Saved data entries
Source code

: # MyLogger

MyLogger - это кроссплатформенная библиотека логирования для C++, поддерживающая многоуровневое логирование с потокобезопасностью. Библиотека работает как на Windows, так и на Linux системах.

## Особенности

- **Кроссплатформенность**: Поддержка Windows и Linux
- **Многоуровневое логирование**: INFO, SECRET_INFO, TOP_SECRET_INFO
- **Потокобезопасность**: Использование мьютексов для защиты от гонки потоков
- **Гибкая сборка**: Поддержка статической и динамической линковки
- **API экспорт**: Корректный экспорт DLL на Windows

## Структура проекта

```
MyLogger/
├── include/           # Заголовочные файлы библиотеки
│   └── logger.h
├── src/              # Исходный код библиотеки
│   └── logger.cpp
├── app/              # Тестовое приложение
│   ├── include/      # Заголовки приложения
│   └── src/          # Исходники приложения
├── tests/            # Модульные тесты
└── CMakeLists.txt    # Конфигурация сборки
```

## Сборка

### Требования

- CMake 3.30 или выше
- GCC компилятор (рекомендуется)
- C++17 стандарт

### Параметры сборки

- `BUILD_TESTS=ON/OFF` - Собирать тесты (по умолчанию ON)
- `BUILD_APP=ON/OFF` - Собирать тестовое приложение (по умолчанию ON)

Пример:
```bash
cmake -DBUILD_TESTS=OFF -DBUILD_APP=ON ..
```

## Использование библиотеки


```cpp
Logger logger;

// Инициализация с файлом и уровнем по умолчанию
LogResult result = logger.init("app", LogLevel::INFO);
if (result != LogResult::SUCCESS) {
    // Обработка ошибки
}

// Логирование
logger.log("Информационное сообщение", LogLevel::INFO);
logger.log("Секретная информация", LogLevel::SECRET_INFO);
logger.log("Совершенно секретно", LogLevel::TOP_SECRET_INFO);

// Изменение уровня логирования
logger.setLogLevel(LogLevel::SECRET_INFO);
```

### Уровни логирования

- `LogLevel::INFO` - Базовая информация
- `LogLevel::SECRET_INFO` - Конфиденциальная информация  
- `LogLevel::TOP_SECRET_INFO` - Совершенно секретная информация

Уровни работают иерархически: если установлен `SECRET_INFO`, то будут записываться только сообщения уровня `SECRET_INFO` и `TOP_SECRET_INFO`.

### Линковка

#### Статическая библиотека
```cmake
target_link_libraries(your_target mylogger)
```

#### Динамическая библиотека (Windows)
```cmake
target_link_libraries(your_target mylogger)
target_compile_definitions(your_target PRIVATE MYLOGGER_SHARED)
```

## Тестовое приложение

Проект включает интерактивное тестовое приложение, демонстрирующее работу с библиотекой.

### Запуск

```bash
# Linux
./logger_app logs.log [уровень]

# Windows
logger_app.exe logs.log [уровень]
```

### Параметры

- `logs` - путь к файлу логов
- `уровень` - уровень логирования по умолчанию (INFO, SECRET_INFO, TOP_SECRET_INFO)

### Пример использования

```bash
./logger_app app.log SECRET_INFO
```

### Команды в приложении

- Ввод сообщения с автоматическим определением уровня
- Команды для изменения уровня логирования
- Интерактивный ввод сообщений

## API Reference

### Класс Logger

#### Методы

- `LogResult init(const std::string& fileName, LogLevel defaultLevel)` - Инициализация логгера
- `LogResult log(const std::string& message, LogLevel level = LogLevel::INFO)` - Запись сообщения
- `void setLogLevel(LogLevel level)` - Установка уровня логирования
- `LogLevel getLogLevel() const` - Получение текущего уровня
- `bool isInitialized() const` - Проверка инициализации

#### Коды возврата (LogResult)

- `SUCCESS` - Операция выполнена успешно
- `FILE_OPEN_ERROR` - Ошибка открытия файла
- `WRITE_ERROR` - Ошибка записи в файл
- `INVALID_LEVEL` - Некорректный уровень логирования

# EXERCISE GOAL:
Go through the entries and report every line with the string "логирования".

# TASK RESULT:
MyLogger - это кроссплатформенная библиотека логирования для C++, поддерживающая многоуровневое логирование с потокобезопасностью. Библиотека работает как на Windows, так и на Linux системах.
// Изменение уровня логирования
### Уровни логирования
- `уровень` - уровень логирования по умолчанию (INFO, SECRET_INFO, TOP_SECRET_INFO)
- Команды для изменения уровня логирования
- `void setLogLevel(LogLevel level)` - Установка уровня логирования
- `INVALID_LEVEL` - Некорректный уровень логирования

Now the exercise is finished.